- WHAT YOU ARE ASKED TO DO:
Will you extract the entries word for word? Images should not appear in the copy.
----------
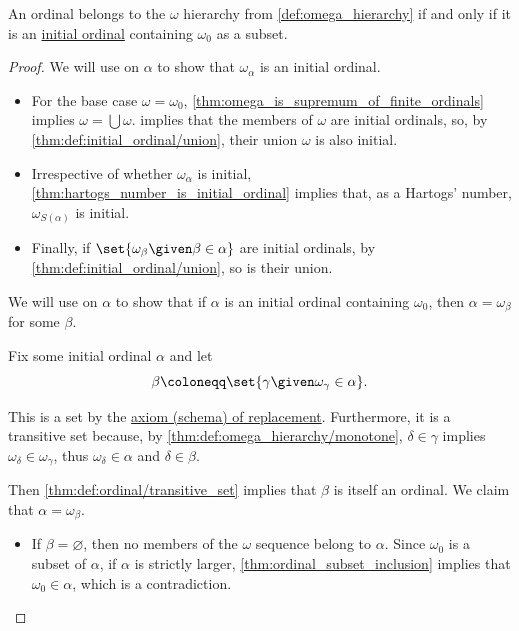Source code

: \begin{proposition}\label{thm:omega_hierarchy_ordinals_iff_initial}
  An ordinal belongs to the \( \omega \) hierarchy from \cref{def:omega_hierarchy} if and only if it is an \hyperref[def:initial_ordinal]{initial ordinal} containing \( \omega_0 \) as a subset.
\end{proposition}
\begin{proof}
  \SufficiencySubProof We will use  on \( \alpha \) to show that \( \omega_\alpha \) is an initial ordinal.
  \begin{itemize}
    \item For the base case \( \omega = \omega_0 \), \cref{thm:omega_is_supremum_of_finite_ordinals} implies \( \omega = \bigcup \omega \).  implies that the members of \( \omega \) are initial ordinals, so, by \cref{thm:def:initial_ordinal/union}, their union \( \omega \) is also initial.

    \item Irrespective of whether \( \omega_\alpha \) is initial, \cref{thm:hartogs_number_is_initial_ordinal} implies that, as a Hartogs' number, \( \omega_{S(\alpha)} \) is initial.

    \item Finally, if \( \set{ \omega_\beta \given \beta \in \alpha } \) are initial ordinals, by \cref{thm:def:initial_ordinal/union}, so is their union.
  \end{itemize}

  \NecessitySubProof We will use  on \( \alpha \) to show that if \( \alpha \) is an initial ordinal containing \( \omega_0 \), then \( \alpha = \omega_\beta \) for some \( \beta \).

  Fix some initial ordinal \( \alpha \) and let
  \begin{equation*}
    \beta \coloneqq \set{ \gamma \given \omega_\gamma \in \alpha }.
  \end{equation*}

  This is a set by the \hyperref[def:zfc/replacement]{axiom (schema) of replacement}. Furthermore, it is a transitive set because, by \cref{thm:def:omega_hierarchy/monotone}, \( \delta \in \gamma \) implies \( \omega_\delta \in \omega_\gamma \), thus \( \omega_\delta \in \alpha \) and \( \delta \in \beta \).

  Then \cref{thm:def:ordinal/transitive_set} implies that \( \beta \) is itself an ordinal. We claim that \( \alpha = \omega_\beta \).
  \begin{itemize}
    \item If \( \beta = \varnothing \), then no members of the \( \omega \) sequence belong to \( \alpha \). Since \( \omega_0 \) is a subset of \( \alpha \), if \( \alpha \) is strictly larger, \cref{thm:ordinal_subset_inclusion} implies that \( \omega_0 \in \alpha \), which is a contradiction.


\end{itemize}
\end{proof}
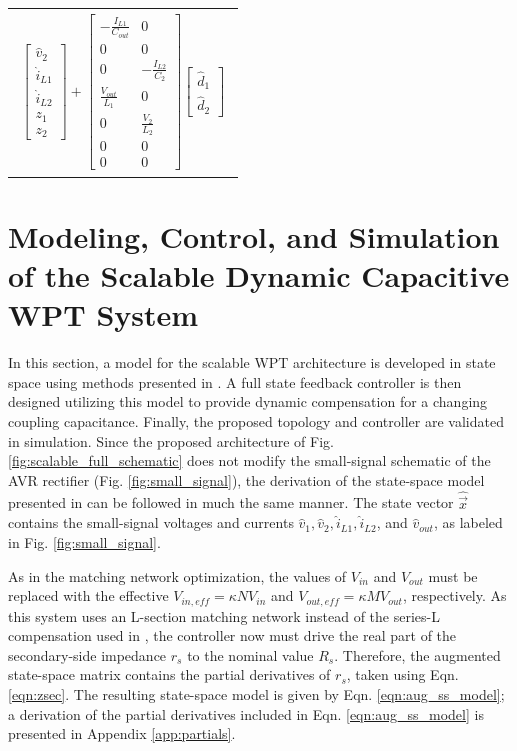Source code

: \documentclass[conference, twocolumn, letterpaper]{IEEEtran}
\begin{document}
\begin{table}[t]
\begin{tabular}{p{\linewidth}}
{\begin{align}
\begin{bmatrix}
			\hat{v}_2 \\
			\hat{i}_{L1} \\
			\hat{i}_{L2} \\
			z_1 \\
			z_2
		\end{bmatrix}
		+
		\begin{bmatrix}
			-\frac{I_{L1}}{C_{out}} & 0 \\
			0 & 0 \\
			0 & -\frac{I_{L2}}{C_2} \\
			\frac{V_{out}}{L_1} & 0 \\
			0 & \frac{V_2}{L_2} \\
			0 & 0 \\
			0 & 0
		\end{bmatrix}
		\begin{bmatrix}
			\hat{d}_1 \\
			\hat{d}_2
		\end{bmatrix}
	\end{align}
}
\end{tabular}
\vspace{-0.5cm}
\end{table}

\section{Modeling, Control, and Simulation of the Scalable Dynamic Capacitive WPT System}
\label{sec:mod_ctrl_sim}

In this section, a model for the scalable WPT architecture is developed in state space using methods presented in \cite{2025_Liao_COMPEL, 2010_Mayo_CONIELECOMP}. A full state feedback controller is then designed utilizing this model to provide dynamic compensation for a changing coupling capacitance. Finally, the proposed topology and controller are validated in simulation. Since the proposed architecture of Fig. \ref{fig:scalable_full_schematic} does not modify the small-signal schematic of the AVR rectifier (Fig. \ref{fig:small_signal}), the derivation of the state-space model presented in \cite{2025_Liao_COMPEL} can be followed in much the same manner. The state vector $\hat{\vec{x}}$ contains the small-signal voltages and currents $\hat{v}_1, \hat{v}_2, \hat{i}_{L1}, \hat{i}_{L2}$, and $\hat{v}_{out}$, as labeled in Fig. \ref{fig:small_signal}.

As in the matching network optimization, the values of $V_{in}$ and $V_{out}$ must be replaced with the effective $V_{in,eff} = \kappa N V_{in}$ and $V_{out,eff} = \kappa M V_{out}$, respectively. As this system uses an L-section matching network instead of the series-L compensation used in \cite{2025_Liao_COMPEL}, the controller now must drive the real part of the secondary-side impedance $r_s$ to the nominal value $R_s$. Therefore, the augmented state-space matrix contains the partial derivatives of $r_s$, taken using Eqn. \ref{eqn:zsec}. The resulting state-space model is given by Eqn. \ref{eqn:aug_ss_model}; a derivation of the partial derivatives included in Eqn. \ref{eqn:aug_ss_model} is presented in Appendix \ref{app:partials}. 
\end{document}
----------
- PROBLEM SOLUTION:
Source code

: \begin{proposition}\label{thm:omega_hierarchy_ordinals_iff_initial}
  An ordinal belongs to the \( \omega \) hierarchy from \cref{def:omega_hierarchy} if and only if it is an \hyperref[def:initial_ordinal]{initial ordinal} containing \( \omega_0 \) as a subset.
\end{proposition}
\begin{proof}
  \SufficiencySubProof We will use  on \( \alpha \) to show that \( \omega_\alpha \) is an initial ordinal.
  \begin{itemize}
    \item For the base case \( \omega = \omega_0 \), \cref{thm:omega_is_supremum_of_finite_ordinals} implies \( \omega = \bigcup \omega \).  implies that the members of \( \omega \) are initial ordinals, so, by \cref{thm:def:initial_ordinal/union}, their union \( \omega \) is also initial.

    \item Irrespective of whether \( \omega_\alpha \) is initial, \cref{thm:hartogs_number_is_initial_ordinal} implies that, as a Hartogs' number, \( \omega_{S(\alpha)} \) is initial.

    \item Finally, if \( \set{ \omega_\beta \given \beta \in \alpha } \) are initial ordinals, by \cref{thm:def:initial_ordinal/union}, so is their union.
  \end{itemize}

  \NecessitySubProof We will use  on \( \alpha \) to show that if \( \alpha \) is an initial ordinal containing \( \omega_0 \), then \( \alpha = \omega_\beta \) for some \( \beta \).

  Fix some initial ordinal \( \alpha \) and let
  \begin{equation*}
    \beta \coloneqq \set{ \gamma \given \omega_\gamma \in \alpha }.
  \end{equation*}

  This is a set by the \hyperref[def:zfc/replacement]{axiom (schema) of replacement}. Furthermore, it is a transitive set because, by \cref{thm:def:omega_hierarchy/monotone}, \( \delta \in \gamma \) implies \( \omega_\delta \in \omega_\gamma \), thus \( \omega_\delta \in \alpha \) and \( \delta \in \beta \).

  Then \cref{thm:def:ordinal/transitive_set} implies that \( \beta \) is itself an ordinal. We claim that \( \alpha = \omega_\beta \).
  \begin{itemize}
    \item If \( \beta = \varnothing \), then no members of the \( \omega \) sequence belong to \( \alpha \). Since \( \omega_0 \) is a subset of \( \alpha \), if \( \alpha \) is strictly larger, \cref{thm:ordinal_subset_inclusion} implies that \( \omega_0 \in \alpha \), which is a contradiction.


\end{itemize}
\end{proof}
Source code

: \documentclass[conference, twocolumn, letterpaper]{IEEEtran}
\begin{document}
\begin{table}[t]
\begin{tabular}{p{\linewidth}}
{\begin{align}
\begin{bmatrix}
			\hat{v}_2 \\
			\hat{i}_{L1} \\
			\hat{i}_{L2} \\
			z_1 \\
			z_2
		\end{bmatrix}
		+
		\begin{bmatrix}
			-\frac{I_{L1}}{C_{out}} & 0 \\
			0 & 0 \\
			0 & -\frac{I_{L2}}{C_2} \\
			\frac{V_{out}}{L_1} & 0 \\
			0 & \frac{V_2}{L_2} \\
			0 & 0 \\
			0 & 0
		\end{bmatrix}
		\begin{bmatrix}
			\hat{d}_1 \\
			\hat{d}_2
		\end{bmatrix}
	\end{align}
}
\end{tabular}
\vspace{-0.5cm}
\end{table}

\section{Modeling, Control, and Simulation of the Scalable Dynamic Capacitive WPT System}
\label{sec:mod_ctrl_sim}

In this section, a model for the scalable WPT architecture is developed in state space using methods presented in \cite{2025_Liao_COMPEL, 2010_Mayo_CONIELECOMP}. A full state feedback controller is then designed utilizing this model to provide dynamic compensation for a changing coupling capacitance. Finally, the proposed topology and controller are validated in simulation. Since the proposed architecture of Fig. \ref{fig:scalable_full_schematic} does not modify the small-signal schematic of the AVR rectifier (Fig. \ref{fig:small_signal}), the derivation of the state-space model presented in \cite{2025_Liao_COMPEL} can be followed in much the same manner. The state vector $\hat{\vec{x}}$ contains the small-signal voltages and currents $\hat{v}_1, \hat{v}_2, \hat{i}_{L1}, \hat{i}_{L2}$, and $\hat{v}_{out}$, as labeled in Fig. \ref{fig:small_signal}.

As in the matching network optimization, the values of $V_{in}$ and $V_{out}$ must be replaced with the effective $V_{in,eff} = \kappa N V_{in}$ and $V_{out,eff} = \kappa M V_{out}$, respectively. As this system uses an L-section matching network instead of the series-L compensation used in \cite{2025_Liao_COMPEL}, the controller now must drive the real part of the secondary-side impedance $r_s$ to the nominal value $R_s$. Therefore, the augmented state-space matrix contains the partial derivatives of $r_s$, taken using Eqn. \ref{eqn:zsec}. The resulting state-space model is given by Eqn. \ref{eqn:aug_ss_model}; a derivation of the partial derivatives included in Eqn. \ref{eqn:aug_ss_model} is presented in Appendix \ref{app:partials}. 
\end{document}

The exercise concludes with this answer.